Sidelight can be explained fairly simply. It's the direction of light that strikes your subject from the side, or rather, from a 90 degree angle approximately. Read that again, it strikes your subject, not YOU! This means if we think on a three dimensional level, that "sidelight" can actually come from above instead of just the left or the right depending on the position of your subject. Noonday sun can even act as sidelight. The direction of the light can greatly affect how your subject appears in the image. It can bring out textures otherwise missed on a front-lit subject. It can create a feeling of depth by adding contrast to your scene, resulting in a more 3 dimensional feel. Test it for yourself. The next sunny day, find a tree in full sun. Look at the bark from the front lit side. Very little contrast and the bark appears relatively flat (depending on the tree of course). Now walk 90 degrees and look at the bark as the light strikes it from the side. It appears very different doesn't it. Deeper shadows and more contrast bring out the texture and lines of the tree that are not as easily visible on the front-lit side.

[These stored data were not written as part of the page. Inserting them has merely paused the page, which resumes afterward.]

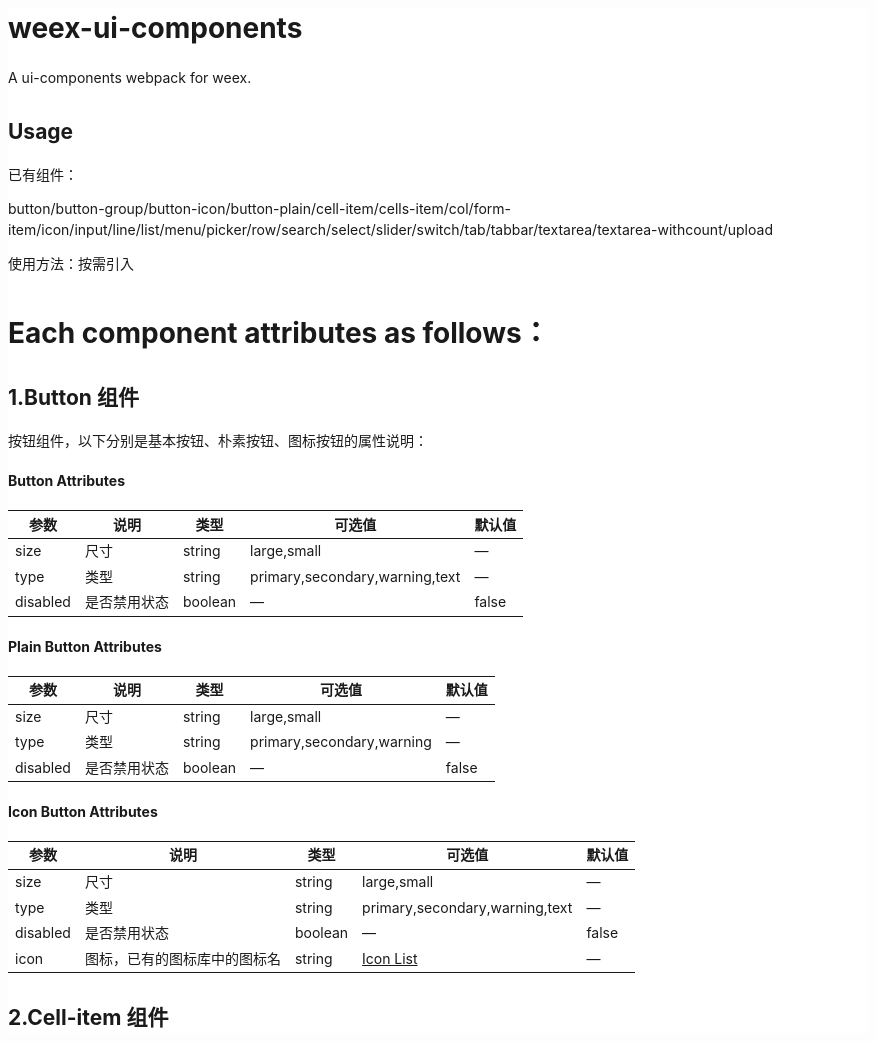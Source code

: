 weex-ui-components
===

A ui-components webpack for weex.


Usage
---

已有组件：

button/button-group/button-icon/button-plain/cell-item/cells-item/col/form-item/icon/input/line/list/menu/picker/row/search/select/slider/switch/tab/tabbar/textarea/textarea-withcount/upload

使用方法：按需引入 


Each component attributes as follows：
===


1.Button 组件
---

按钮组件，以下分别是基本按钮、朴素按钮、图标按钮的属性说明：

#### Button Attributes
| 参数 | 说明 | 类型 | 可选值 | 默认值 |
| --- | --- | --- | --- | --- |
| size | 尺寸 | string | large,small | — |
| type | 类型 | string | primary,secondary,warning,text | — |
| disabled | 是否禁用状态 | boolean | — | false |

#### Plain Button Attributes
| 参数 | 说明 | 类型 | 可选值 | 默认值 |
| --- | --- | --- | --- | --- |
| size | 尺寸 | string | large,small | — |
| type | 类型 | string | primary,secondary,warning | — |
| disabled | 是否禁用状态 | boolean | — | false |

#### Icon Button Attributes
| 参数 | 说明 | 类型 | 可选值 | 默认值 |
| --- | --- | --- | --- | --- |
| size | 尺寸 | string | large,small | — |
| type | 类型 | string | primary,secondary,warning,text | — |
| disabled | 是否禁用状态 | boolean | — | false |
| icon | 图标，已有的图标库中的图标名 | string | [Icon List](http://iconfont.cn/manage/index?manage_type=myprojects&spm=a313x.7781069.1998910419.9.O5ebs4&projectId=289828&keyword=) | — |

2.Cell-item 组件
---
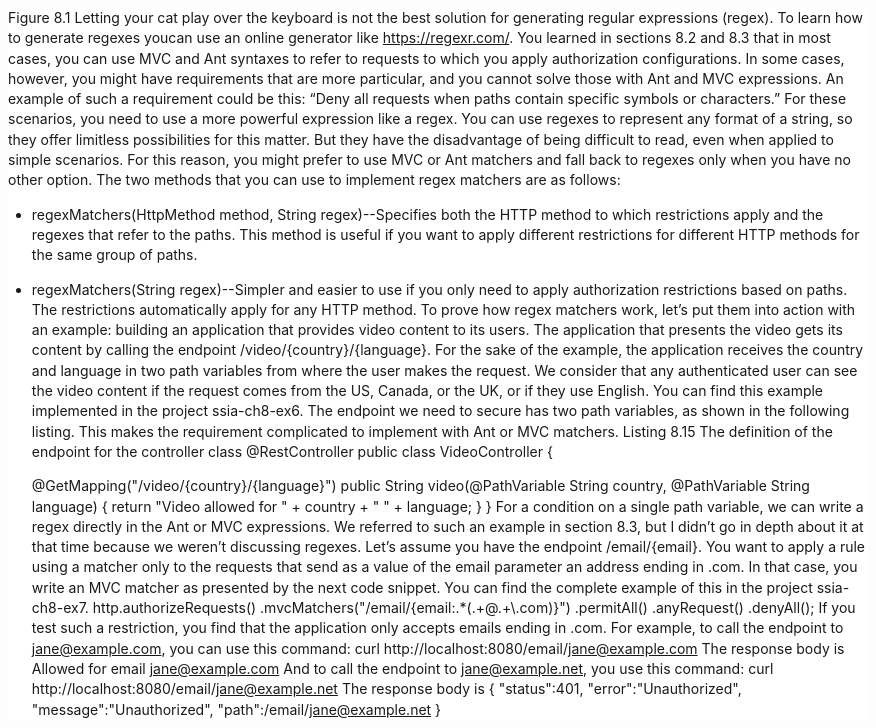 Figure 8.1 Letting your cat play over the keyboard is not the best solution for generating regular expressions (regex). To learn how to generate regexes youcan use an online generator like https://regexr.com/.
You learned in sections 8.2 and 8.3 that in most cases, you can use MVC and Ant syntaxes to refer to requests to which you apply authorization configurations. In some cases, however, you might have requirements that are more particular, and you cannot solve those with Ant and MVC expressions. An example of such a requirement could be this: “Deny all requests when paths contain specific symbols or characters.” For these scenarios, you need to use a more powerful expression like a regex.
You can use regexes to represent any format of a string, so they offer limitless possibilities for this matter. But they have the disadvantage of being difficult to read, even when applied to simple scenarios. For this reason, you might prefer to use MVC or Ant matchers and fall back to regexes only when you have no other option. The two methods that you can use to implement regex matchers are as follows:
- regexMatchers(HttpMethod method, String regex)--Specifies both the HTTP method to which restrictions apply and the regexes that refer to the paths. This method is useful if you want to apply different restrictions for different HTTP methods for the same group of paths.
- regexMatchers(String regex)--Simpler and easier to use if you only need to apply authorization restrictions based on paths. The restrictions automatically apply for any HTTP method.
To prove how regex matchers work, let’s put them into action with an example: building an application that provides video content to its users. The application that presents the video gets its content by calling the endpoint /video/{country}/{language}. For the sake of the example, the application receives the country and language in two path variables from where the user makes the request. We consider that any authenticated user can see the video content if the request comes from the US, Canada, or the UK, or if they use English.
You can find this example implemented in the project ssia-ch8-ex6. The endpoint we need to secure has two path variables, as shown in the following listing. This makes the requirement complicated to implement with Ant or MVC matchers.
Listing 8.15 The definition of the endpoint for the controller class
@RestController
public class VideoController {

  @GetMapping("/video/{country}/{language}")
  public String video(@PathVariable String country,
                      @PathVariable String language) {
    return "Video allowed for " + country + " " + language;
  }
}
For a condition on a single path variable, we can write a regex directly in the Ant or MVC expressions. We referred to such an example in section 8.3, but I didn’t go in depth about it at that time because we weren’t discussing regexes.
Let’s assume you have the endpoint /email/{email}. You want to apply a rule using a matcher only to the requests that send as a value of the email parameter an address ending in .com. In that case, you write an MVC matcher as presented by the next code snippet. You can find the complete example of this in the project ssia-ch8-ex7.
http.authorizeRequests()
    .mvcMatchers("/email/{email:.*(.+@.+\\.com)}")
       .permitAll()
    .anyRequest()
       .denyAll();
If you test such a restriction, you find that the application only accepts emails ending in .com. For example, to call the endpoint to jane@example.com, you can use this command:
curl http://localhost:8080/email/jane@example.com
The response body is
Allowed for email jane@example.com
And to call the endpoint to jane@example.net, you use this command:
curl http://localhost:8080/email/jane@example.net
The response body is
{
  "status":401,
  "error":"Unauthorized",
  "message":"Unauthorized",
  "path":/email/jane@example.net
}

Here are a few examples of side lighting. Walking down the beach about 30 minutes before sunset, the sand just comes alive with patterns and textures that were not visible a couple hours prior.
The morning fog is bathed in soft sidelight and brings about the subtle textures of not only the fog, but the ridges of the Appalachians here along the Blue Ridge Parkway in western North Carolina.
Here in the Valley of Fire State Park in Nevada (just a 45 minute drive from Las Vegas) the setting sun brings out the lines in the foreground leading to the "Fire Wave", one of the most popular sunset spots in the park...for good reason.
Being a nature photographer is more about studying the light than studying your camera manual. Tech specs can be memorized, but understanding how to best utilize the light available to you requires time, practice, and keeping your eyes open to all the possibilities.